Comparing performance of Bling Fire and Hugging Face Tokenizers - microsoft/BlingFire GitHub Wiki

Comparing performance of Bling Fire and Hugging Face Tokenizers

We did a speed comparison of Hugging Face Tokenizers and Bling Fire. Both libraries were used to create numpy arrays of 128 elements each with ids for BERT BASE model. The input was a text file in UTF-8 encoding with training data (question, answer pairs) 510 MB in size.
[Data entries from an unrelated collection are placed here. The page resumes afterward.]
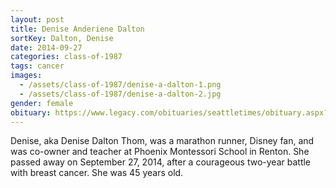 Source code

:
 ```yaml
---
layout: post
title: Denise Anderiene Dalton
sortKey: Dalton, Denise
date: 2014-09-27
categories: class-of-1987
tags: cancer
images:
  - /assets/class-of-1987/denise-a-dalton-1.png
  - /assets/class-of-1987/denise-a-dalton-2.jpg
gender: female
obituary: https://www.legacy.com/obituaries/seattletimes/obituary.aspx?pid=172677059
---
```

Denise, aka Denise Dalton Thom, was a marathon runner, Disney fan, and was co-owner and teacher at Phoenix Montessori School in Renton.  She passed away on September 27, 2014, after a courageous two-year battle with breast cancer. She was 45 years old.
The goal of the benchmark to see how much time it takes to process this file on one thread.

We used this code for Bling Fire:

import sys
from blingfire import *
import argparse
import numpy as np

np.set_printoptions(linewidth=72)

parser = argparse.ArgumentParser()
parser.add_argument("-m", "--model", default="./bert_base_tok.bin", help="bin file with compiled tokenization model")
parser.add_argument("-s", "--no-output", default=False, help="No output, False by default")
parser.add_argument("-n", "--no-process", default=False, help="No process, False by default")
args = parser.parse_args()

h = load_model(args.model)

for line in sys.stdin:

    line = line.strip()

    if not args.no_process:
        ids = text_to_ids(h, line, 128, 100)
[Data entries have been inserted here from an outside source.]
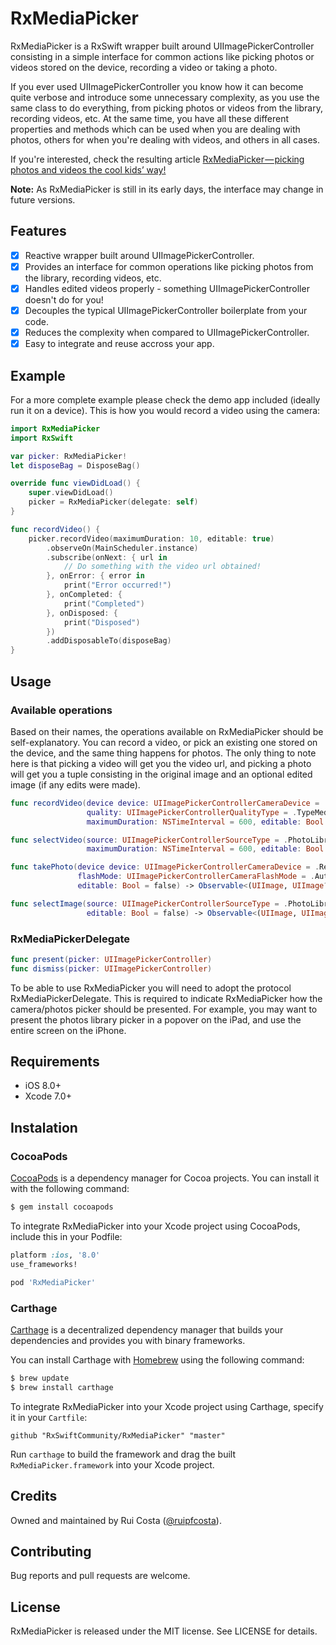 # RxMediaPicker

RxMediaPicker is a RxSwift wrapper built around UIImagePickerController consisting in a simple interface for common actions like picking photos or videos stored on the device, recording a video or taking a photo.

If you ever used UIImagePickerController you know how it can become quite verbose and introduce some unnecessary complexity, as you use the same class to do everything, from picking photos or videos from the library, recording videos, etc. At the same time, you have all these different properties and methods which can be used when you are dealing with photos, others for when you're dealing with videos, and others in all cases.

If you're interested, check the resulting article [RxMediaPicker — picking photos and videos the cool kids’ way!](https://medium.com/@ruipfcosta/rxmediapicker-picking-photos-and-videos-the-cool-kids-way-4df81df0c778#.1wq0xp99o)

**Note:** As RxMediaPicker is still in its early days, the interface may change in future versions. 

## Features

- [x] Reactive wrapper built around UIImagePickerController.
- [x] Provides an interface for common operations like picking photos from the library, recording videos, etc.
- [x] Handles edited videos properly - something UIImagePickerController doesn't do for you!
- [x] Decouples the typical UIImagePickerController boilerplate from your code.
- [x] Reduces the complexity when compared to UIImagePickerController.
- [x] Easy to integrate and reuse accross your app.

## Example

For a more complete example please check the demo app included (ideally run it on a device). This is how you would record a video using the camera:

```swift
import RxMediaPicker
import RxSwift

var picker: RxMediaPicker!
let disposeBag = DisposeBag()

override func viewDidLoad() {
    super.viewDidLoad()
    picker = RxMediaPicker(delegate: self)
}

func recordVideo() {
    picker.recordVideo(maximumDuration: 10, editable: true)
        .observeOn(MainScheduler.instance)
        .subscribe(onNext: { url in
            // Do something with the video url obtained!
        }, onError: { error in
            print("Error occurred!")
        }, onCompleted: {
            print("Completed")
        }, onDisposed: {
            print("Disposed")
        })
        .addDisposableTo(disposeBag)
}
```

## Usage

### Available operations

Based on their names, the operations available on RxMediaPicker should be self-explanatory. You can record a video, or pick an existing one stored on the device, and the same thing happens for photos. The only thing to note here is that picking a video will get you the video url, and picking a photo will get you a tuple consisting in the original image and an optional edited image (if any edits were made).

```swift
func recordVideo(device device: UIImagePickerControllerCameraDevice = .Rear, 
                 quality: UIImagePickerControllerQualityType = .TypeMedium, 
                 maximumDuration: NSTimeInterval = 600, editable: Bool = false) -> Observable<NSURL>
```

```swift
func selectVideo(source: UIImagePickerControllerSourceType = .PhotoLibrary, 
                 maximumDuration: NSTimeInterval = 600, editable: Bool = false) -> Observable<NSURL>
```

```swift
func takePhoto(device device: UIImagePickerControllerCameraDevice = .Rear, 
               flashMode: UIImagePickerControllerCameraFlashMode = .Auto, 
               editable: Bool = false) -> Observable<(UIImage, UIImage?)>
```

```swift
func selectImage(source: UIImagePickerControllerSourceType = .PhotoLibrary, 
                 editable: Bool = false) -> Observable<(UIImage, UIImage?)>
```

### RxMediaPickerDelegate

```swift
func present(picker: UIImagePickerController)
func dismiss(picker: UIImagePickerController) 
```

To be able to use RxMediaPicker you will need to adopt the protocol RxMediaPickerDelegate. This is required to indicate RxMediaPicker how the camera/photos picker should be presented. For example, you may want to present the photos library picker in a popover on the iPad, and use the entire screen on the iPhone.


## Requirements

* iOS 8.0+
* Xcode 7.0+

## Instalation

### CocoaPods

[CocoaPods](https://cocoapods.org/) is a dependency manager for Cocoa projects. You can install it with the following command:

```bash
$ gem install cocoapods
```

To integrate RxMediaPicker into your Xcode project using CocoaPods, include this in your Podfile:

```ruby
platform :ios, '8.0'
use_frameworks!

pod 'RxMediaPicker'
```

### Carthage

[Carthage](https://github.com/Carthage/Carthage) is a decentralized dependency manager that builds your dependencies and provides you with binary frameworks.

You can install Carthage with [Homebrew](http://brew.sh/) using the following command:

```bash
$ brew update
$ brew install carthage
```

To integrate RxMediaPicker into your Xcode project using Carthage, specify it in your `Cartfile`:

```ogdl
github "RxSwiftCommunity/RxMediaPicker" "master"
```

Run `carthage` to build the framework and drag the built `RxMediaPicker.framework` into your Xcode project.

## Credits

Owned and maintained by Rui Costa ([@ruipfcosta](https://twitter.com/ruipfcosta)). 

## Contributing

Bug reports and pull requests are welcome.

## License

RxMediaPicker is released under the MIT license. See LICENSE for details.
        if not args.no_output:
            print(line)
            print(ids)

free_model(h)

We used this code for Hugging Face tokenizers:

import sys
import argparse
import numpy as np
from tokenizers import (ByteLevelBPETokenizer, BPETokenizer, SentencePieceBPETokenizer, BertWordPieceTokenizer)

np.set_printoptions(linewidth=72)

parser = argparse.ArgumentParser()
parser.add_argument("-m", "--model", default="./vocab.txt", help="bin file with compiled tokenization model")
parser.add_argument("-i", "--ignore-case", default=True, help="ignore case, True by default")
parser.add_argument("-s", "--no-output", default=False, help="No output, False by default")
parser.add_argument("-n", "--no-process", default=False, help="No process, False by default")
args = parser.parse_args()

tokenizer = BertWordPieceTokenizer(args.model, lowercase=args.ignore_case, add_special_tokens=False)

for line in sys.stdin:

    line = line.strip()

    if not args.no_process:

        output = tokenizer.encode(line)
        ids = output.ids

        padded_ids = [0]*128
        for i in range(min(128, len(ids))):
            padded_ids[i] = ids[i]
        padded_ids = np.array(padded_ids)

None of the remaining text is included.